По пути к полюсу путешественники писали такую прозу, что на ней следует воспитывать школьников: пример доблести, Плутарх без войны. Их литературный дар был попутным, нечаянным. Приближение к точке, где исчезает всякая жизнь, кроме собственной, да и то не всегда, придавало всякой строке экзистенциальную наценку. На этих широтах вес слов был так велик, что всякая подробность – от метеорологической до кулинарной – звенит, как на морозе.
К тому же все они, похоже, были хорошими людьми, не говоря уже о лучшем – Нансене. Чтобы в этом убедиться, поставьте себя на его место. По дороге домой, не сумев до него добраться вовремя, Нансен вынужден зазимовать со спутником, которого он выбрал лишь потому, что тот лучше других ходил на лыжах. Много месяцев в одной норе с почти случайным человеком. За полярным кругом это даже не робинзонада – зимой тут можно только ждать лета. “И все же жизнь, – пишет Нансен, – не была столь невыносимой, как это, пожалуй, может показаться. Мы сами считали, что, в сущности, живем неплохо, и настроение у нас всегда было хорошее”. Тем более в Рождество: “Мы празднуем этот день в меру возможностей: Йохансон вывернул свою фуфайку, я сменил подштанники”.

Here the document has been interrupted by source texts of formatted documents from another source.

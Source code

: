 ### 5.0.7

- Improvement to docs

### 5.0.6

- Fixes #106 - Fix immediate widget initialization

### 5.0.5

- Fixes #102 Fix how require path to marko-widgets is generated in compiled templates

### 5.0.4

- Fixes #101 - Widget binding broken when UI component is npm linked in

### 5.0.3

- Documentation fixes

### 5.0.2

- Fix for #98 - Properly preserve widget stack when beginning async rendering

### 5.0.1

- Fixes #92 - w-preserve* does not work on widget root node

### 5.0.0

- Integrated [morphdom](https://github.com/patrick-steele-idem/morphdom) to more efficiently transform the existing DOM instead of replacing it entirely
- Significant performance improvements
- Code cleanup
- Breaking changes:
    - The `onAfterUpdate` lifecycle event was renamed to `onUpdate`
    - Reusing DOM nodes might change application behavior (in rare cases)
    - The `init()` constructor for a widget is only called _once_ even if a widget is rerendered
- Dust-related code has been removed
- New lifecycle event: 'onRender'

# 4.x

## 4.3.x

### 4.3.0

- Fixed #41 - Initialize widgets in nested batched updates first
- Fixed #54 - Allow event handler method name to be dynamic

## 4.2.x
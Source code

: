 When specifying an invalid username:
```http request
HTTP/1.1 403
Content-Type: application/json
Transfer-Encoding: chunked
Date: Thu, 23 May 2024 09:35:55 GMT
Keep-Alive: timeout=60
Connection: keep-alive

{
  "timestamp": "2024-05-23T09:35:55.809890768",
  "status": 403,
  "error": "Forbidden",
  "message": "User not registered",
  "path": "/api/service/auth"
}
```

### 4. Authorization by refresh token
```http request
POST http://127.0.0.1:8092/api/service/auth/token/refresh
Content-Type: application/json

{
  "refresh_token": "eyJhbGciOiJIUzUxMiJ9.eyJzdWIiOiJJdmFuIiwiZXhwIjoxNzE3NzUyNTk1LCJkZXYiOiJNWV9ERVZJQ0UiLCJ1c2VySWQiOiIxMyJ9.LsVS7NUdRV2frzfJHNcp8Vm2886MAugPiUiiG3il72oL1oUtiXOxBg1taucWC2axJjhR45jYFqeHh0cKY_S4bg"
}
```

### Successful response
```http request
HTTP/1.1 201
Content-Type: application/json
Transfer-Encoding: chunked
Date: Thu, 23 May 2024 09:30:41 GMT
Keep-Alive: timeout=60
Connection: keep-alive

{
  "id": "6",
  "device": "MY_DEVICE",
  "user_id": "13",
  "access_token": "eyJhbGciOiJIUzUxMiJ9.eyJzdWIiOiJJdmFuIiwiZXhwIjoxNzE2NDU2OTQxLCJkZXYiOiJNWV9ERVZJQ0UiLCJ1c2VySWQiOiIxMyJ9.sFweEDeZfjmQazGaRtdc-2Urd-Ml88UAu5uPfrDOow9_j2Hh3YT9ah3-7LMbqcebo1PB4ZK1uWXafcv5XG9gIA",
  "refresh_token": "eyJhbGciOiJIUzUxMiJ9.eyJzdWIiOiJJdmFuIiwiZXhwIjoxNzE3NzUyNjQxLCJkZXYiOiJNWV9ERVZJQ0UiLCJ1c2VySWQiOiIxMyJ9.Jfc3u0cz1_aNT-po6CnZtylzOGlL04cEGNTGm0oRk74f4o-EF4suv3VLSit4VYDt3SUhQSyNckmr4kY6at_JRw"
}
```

Но главное, что больше мыла и хлеба, родных и дневного света Нансену той зимой не хватало книг, и, выучив наизусть единственную, что была с ними, он все равно открывал ее вновь и вновь: “Немногие годные для чтения отрывки в наших мореходных таблицах и календаре я перечитывал столько раз, что заучил наизусть почти слово в слово, начиная с перечисления членов норвежского королевского дома и кончая указаниями мер спасения погибающих на водах и способов оживления утопленников”.
Я вспоминаю этот абзац каждый раз, когда накатывает ужас и кажется, что книги не нужны.
Символист и модернист, Рерих создал свою мифологию. Он собрал с обочины все, что плохо лежало: германские легенды, русскую старину, скандинавские мифы, буддийскую философию и индусскую метафизику. Каждая его картина – страница из экуменической, альтернативной Библии, объединяющей все изначальное, архаическое, таинственное и влекущее. Рериха можно изучать, в него можно верить, но лучше всего просто смотреть его пейзажи, на которых изображена гористая душа планеты. Первым увидавший ее из космоса Гагарин сказал, что сразу вспомнил Рериха.
Чтобы сочинить книгу о великом художнике, надо сперва сочинить художника. На этом ломаются все, кроме гениев. Пастернак написал стихи за Живаго, Булгаков – роман за Мастера. Остальных мы принимаем на веру, зная, что нам никогда не услышать музыку Леверкюна из “Доктора Фаустуса”.